White House slams Facebook as conduit for COVID-19 misinformation
Washington (Reuters) – Facebook is not doing enough to stop the spread of false claims about COVID-19 and vaccines, White House press secretary Jen Psaki said on Thursday, part of a new administration pushback on misinformation in the United States.
Facebook, which owns Instagram and WhatsApp, needs to work harder to remove inaccurate vaccine information from its platform, Psaki said.
She said 12 people were responsible for almost 65% of anti-vaccine misinformation on social media platforms. The finding was reported in May by the Center for Countering Digital Hate but Facebook has disputed the methodology.
“All of them remain active on Facebook,” Psaki said. Facebook also “needs to move more quickly to remove harmful violative posts,” she said.
U.S. Surgeon General Vivek Murthy also raised the alarm over the growing wave of misinformation about COVID-19 and related vaccines, saying it is making it harder to fight the pandemic and save lives.
“American lives are at risk,” he said in a statement.

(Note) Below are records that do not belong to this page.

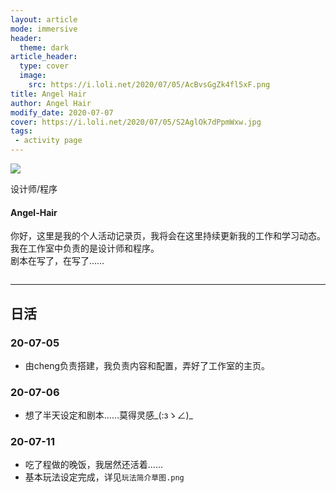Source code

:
 ```yaml
---
layout: article
mode: immersive
header:
  theme: dark
article_header:
  type: cover
  image:
    src: https://i.loli.net/2020/07/05/AcBvsGgZk4fl5xF.png
title: Angel Hair
author: Angel Hair
modify_date: 2020-07-07
cover: https://i.loli.net/2020/07/05/S2AglOk7dPpmWxw.jpg
tags:
 - activity page
---
```


<style>
.center{
          display: flex;
          justify-content: center;
        }
</style>

<div class="center">
  <div class="card">
    <div class="card__image">
      <img class="image" src="https://i.loli.net/2020/07/05/S2AglOk7dPpmWxw.jpg"/>
      <div class="overlay overlay--bottom">
        <p>设计师/程序</p>
      </div>
    </div>
    <div class="card__content">
      <div class="card__header">
        <h4>Angel-Hair</h4>
      </div>
      <p>
      你好，这里是我的个人活动记录页，我将会在这里持续更新我的工作和学习动态。我在工作室中负责的是设计师和程序。<br />剧本在写了，在写了……
      </p>
    </div>
  </div>
</div>

<!--more-->

---

## 日活

### 20-07-05

* 由cheng负责搭建，我负责内容和配置，弄好了工作室的主页。

### 20-07-06

* 想了半天设定和剧本……莫得灵感\_(:зゝ∠)_

### 20-07-11

* 吃了程做的晚饭，我居然还活着……
* 基本玩法设定完成，详见`玩法简介草图.png`
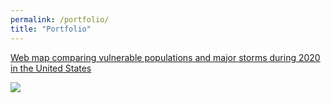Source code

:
 ```yaml
---
permalink: /portfolio/
title: "Portfolio"
---
```


[Web map comparing vulnerable populations and major storms during 2020 in the United States](https://codepen.io/easternhercules/pen/RwRJwag)



<img src="{{easternhercules.github.io}}/assets/images/mapscreencap_stormvuln.png">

In his first advisory as the nation’s top doctor under President Joe Biden, Murthy called on tech companies to tweak their algorithms to further demote false information and share more data with researchers and the government to help teachers, healthcare workers and the media fight misinformation.

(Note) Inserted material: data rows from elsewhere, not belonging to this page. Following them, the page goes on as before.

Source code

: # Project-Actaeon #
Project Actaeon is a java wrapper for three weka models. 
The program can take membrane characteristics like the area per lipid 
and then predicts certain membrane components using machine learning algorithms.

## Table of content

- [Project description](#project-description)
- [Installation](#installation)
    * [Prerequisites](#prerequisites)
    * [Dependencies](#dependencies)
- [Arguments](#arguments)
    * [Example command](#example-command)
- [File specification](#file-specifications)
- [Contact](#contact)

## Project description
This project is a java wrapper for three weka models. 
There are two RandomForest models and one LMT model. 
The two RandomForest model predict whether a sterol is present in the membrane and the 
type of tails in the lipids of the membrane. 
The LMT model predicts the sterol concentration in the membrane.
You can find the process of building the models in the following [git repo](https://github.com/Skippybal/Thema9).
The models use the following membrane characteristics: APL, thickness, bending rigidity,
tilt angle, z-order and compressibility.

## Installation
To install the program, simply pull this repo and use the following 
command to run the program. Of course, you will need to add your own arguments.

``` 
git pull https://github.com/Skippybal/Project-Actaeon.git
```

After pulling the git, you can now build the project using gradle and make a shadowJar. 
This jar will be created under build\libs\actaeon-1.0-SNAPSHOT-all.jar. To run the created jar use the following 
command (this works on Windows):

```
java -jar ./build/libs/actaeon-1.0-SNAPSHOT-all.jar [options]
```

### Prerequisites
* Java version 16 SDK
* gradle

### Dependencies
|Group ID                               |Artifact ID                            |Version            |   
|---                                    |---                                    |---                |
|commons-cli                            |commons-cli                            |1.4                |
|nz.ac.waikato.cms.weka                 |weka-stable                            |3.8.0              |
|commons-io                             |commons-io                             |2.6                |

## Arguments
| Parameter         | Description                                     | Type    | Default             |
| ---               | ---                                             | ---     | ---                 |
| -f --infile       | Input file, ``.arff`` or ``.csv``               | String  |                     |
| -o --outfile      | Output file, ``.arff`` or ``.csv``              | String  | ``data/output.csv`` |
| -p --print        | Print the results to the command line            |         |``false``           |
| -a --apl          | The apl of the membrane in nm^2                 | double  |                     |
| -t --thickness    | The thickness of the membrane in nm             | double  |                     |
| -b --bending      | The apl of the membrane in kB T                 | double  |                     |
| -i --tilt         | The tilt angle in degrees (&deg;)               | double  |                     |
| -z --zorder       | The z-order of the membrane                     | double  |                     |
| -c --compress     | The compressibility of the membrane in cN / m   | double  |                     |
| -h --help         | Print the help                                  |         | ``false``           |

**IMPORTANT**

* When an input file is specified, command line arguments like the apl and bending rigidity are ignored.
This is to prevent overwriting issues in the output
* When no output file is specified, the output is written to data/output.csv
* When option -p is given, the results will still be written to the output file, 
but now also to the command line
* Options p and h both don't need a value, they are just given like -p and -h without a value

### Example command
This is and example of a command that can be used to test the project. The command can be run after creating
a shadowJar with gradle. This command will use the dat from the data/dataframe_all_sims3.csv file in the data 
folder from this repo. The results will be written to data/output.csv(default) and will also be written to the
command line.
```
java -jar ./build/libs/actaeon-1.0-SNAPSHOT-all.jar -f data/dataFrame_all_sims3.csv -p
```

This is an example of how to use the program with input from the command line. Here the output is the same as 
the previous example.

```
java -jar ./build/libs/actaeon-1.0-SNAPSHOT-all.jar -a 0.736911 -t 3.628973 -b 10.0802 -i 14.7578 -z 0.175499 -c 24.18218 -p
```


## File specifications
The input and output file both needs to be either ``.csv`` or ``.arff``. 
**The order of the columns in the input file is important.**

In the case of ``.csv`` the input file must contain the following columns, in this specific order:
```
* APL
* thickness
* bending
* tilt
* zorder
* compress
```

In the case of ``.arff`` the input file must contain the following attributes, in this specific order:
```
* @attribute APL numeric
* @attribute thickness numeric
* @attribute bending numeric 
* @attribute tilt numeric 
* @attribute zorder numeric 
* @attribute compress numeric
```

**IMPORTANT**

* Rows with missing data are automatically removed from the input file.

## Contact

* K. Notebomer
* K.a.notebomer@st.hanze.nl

“Health misinformation is a serious threat to public health. It can cause confusion, sow mistrust, harm people’s health, and undermine public health efforts. Limiting the spread of health misinformation is a moral and civic imperative,” he said in the advisory, first reported by National Public Radio.
False information feeds hesitancy to get vaccinated, leading to preventable deaths, Murthy said, noting misinformation can affect other health conditions and is a worldwide problem.
Facebook did not immediately respond to a request for comment on the White House’s comments. The platform has introduced rules against making certain false claims about COVID-19 and its vaccines. Still, researchers and lawmakers have long complained about lax policing of content on its site.
Murthy said at a White House press briefing that COVID-19 misinformation comes mostly from individuals who may not know they are spreading false claims, but also a few “bad actors.”
His advisory also urges people not to spread questionable information online. The head of the Center for Countering Digital Hate, a group that tracks COVID-19 misinformation online, said was inadequate.
“On tobacco packets they say that tobacco kills,” the group’s chief executive Imran Ahmed told NPR. “On social media we need a ‘Surgeon General’s Warning: Misinformation Kills.’”
U.S. COVID-19 infections last week rose about 11% from the previous week, with the highest increases in areas with vaccination rates of less than 40%, according to the Centers for Disease Control and Prevention (CDC), and continued to tick up on Wednesday.
Cases plummeted in the spring as the vaccine rolled out following a winter spike in infections, but shots have slowed and just about 51% of the country has been vaccinated, Reuters data show tmsnrt.rs/3icFXMT.
“It’s been hard to get people to move” from not wanting the COVID-19 vaccine “to recognizing that the risk is still there,” Dr. Richard Besser, a former CDC chief who now heads the Robert Wood Johnson Foundation, told MSNBC.
Representatives for the nation’s largest tech companies could not be immediately reached for comment on the advisory.